I get more than a little lost here, despite having the playscript by my side. Cause and effect and character are the things that Ehn is least interested in making clear. Instead, we have the careful creation of a series of moments, each one built from dialogue, image, and ritual. Themes run through scenes without conscious elucidation: the destructive power of hunger, the corruption and subjugation of authority, the apparent freedom but ultimate illusion of escape.

Ehn pulls off these moments partly through the unfaltering devotion of director Ken Judy’s efforts and partly through a cast that seems convinced they know what they’re doing—even if it’s entirely unclear to the rest of us. Aiding these combined efforts is Ehn’s language, which, even when it abandons sense altogether for sound, somehow asserts its own poetic integrity.

The trouble is, all of these moments—occurring sometimes as rapidly as individual frames in a film—never accumulate toward something greater. They remain isolated in their effect and purpose, filling the mind with an image before abandoning it for the next snapshot. And this goes on for 90 minutes.

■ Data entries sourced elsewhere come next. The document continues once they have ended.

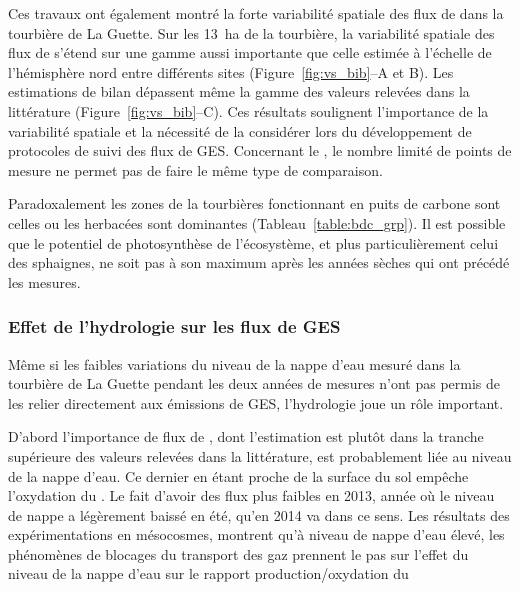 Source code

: Ces travaux ont également montré la forte variabilité spatiale des flux de \coo dans la tourbière de La Guette.
Sur les \SI{13}{\hectare} de la tourbière, la variabilité spatiale des flux de \coo s'étend sur une gamme aussi importante que celle estimée à l'échelle de l'hémisphère nord entre différents sites (Figure~\ref{fig:vs_bib}--A et B).
Les estimations de bilan dépassent même la gamme des valeurs relevées dans la littérature (Figure~\ref{fig:vs_bib}--C).
Ces résultats soulignent l'importance de la variabilité spatiale et la nécessité de la considérer lors du développement de protocoles de suivi des flux de GES.
Concernant le \chh, le nombre limité de points de mesure ne permet pas de faire le même type de comparaison.

Paradoxalement les zones de la tourbières fonctionnant en puits de carbone sont celles ou les herbacées sont dominantes (Tableau~\ref{table:bdc_grp}).
Il est possible que le potentiel de photosynthèse de l'écosystème, et plus particulièrement celui des sphaignes, ne soit pas à son maximum après les années sèches qui ont précédé les mesures.

\subsubsection{Effet de l'hydrologie sur les flux de GES}

Même si les faibles variations du niveau de la nappe d'eau mesuré dans la tourbière de La Guette pendant les deux années de mesures n'ont pas permis de les relier directement aux émissions de GES, l'hydrologie joue un rôle important.

D'abord l'importance de flux de \chh, dont l'estimation est plutôt dans la tranche supérieure des valeurs relevées dans la littérature, est probablement liée au niveau de la nappe d'eau.
Ce dernier en étant proche de la surface du sol empêche l'oxydation du \chh.
Le fait d'avoir des flux plus faibles en 2013, année où le niveau de nappe a légèrement baissé en été, qu'en 2014 va dans ce sens.
Les résultats des expérimentations en mésocosmes, montrent qu'à niveau de nappe d'eau élevé, les phénomènes de blocages du transport des gaz prennent le pas sur l'effet du niveau de la nappe d'eau sur le rapport production/oxydation du \chh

Ehn makes it clear fairly early that if we’re looking for logical sense, we’ve come to the wrong place. This is a show that insists on the primacy of the instinctive, the half-known, the felt. But in the end, Little Rootie Tootie left me with little in the way of feeling, except for the gnawing feeling that I’d missed something, not worked quite hard enough, not ever relaxed sufficiently into the wordplay and phantasmagoria. It’s as frustrating as a half-remembered dream that you’re certain came close to teaching you something, but from which you awoke too soon.